↓↓↓
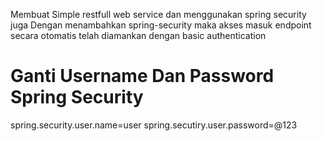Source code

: Membuat Simple restfull web service dan menggunakan spring security juga
Dengan menambahkan spring-security maka akses masuk endpoint secara otomatis telah diamankan
dengan basic authentication

# Ganti Username Dan Password Spring Security
spring.security.user.name=user
spring.secutiry.user.password=@123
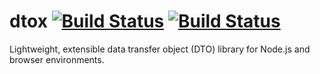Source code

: # dtox [![Build Status](https://img.shields.io/travis/pstadler/dtox/master.svg?style=flat-square)](https://travis-ci.org/pstadler/dtox) [![Build Status](https://img.shields.io/coveralls/pstadler/dtox/master.svg?style=flat-square)](https://coveralls.io/github/pstadler/dtox?branch=master)

Lightweight, extensible data transfer object (DTO) library for Node.js and browser environments.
↑↑↑
→ **TASK PROMPT**:
Could you return the listing above exactly, minus its pictures?

→ **OUTPUT**:
Source code

: Membuat Simple restfull web service dan menggunakan spring security juga
Dengan menambahkan spring-security maka akses masuk endpoint secara otomatis telah diamankan
dengan basic authentication

# Ganti Username Dan Password Spring Security
spring.security.user.name=user
spring.secutiry.user.password=@123
Source code

: # dtox [![Build Status](https://img.shields.io/travis/pstadler/dtox/master.svg?style=flat-square)](https://travis-ci.org/pstadler/dtox) [![Build Status](https://img.shields.io/coveralls/pstadler/dtox/master.svg?style=flat-square)](https://coveralls.io/github/pstadler/dtox?branch=master)

Lightweight, extensible data transfer object (DTO) library for Node.js and browser environments.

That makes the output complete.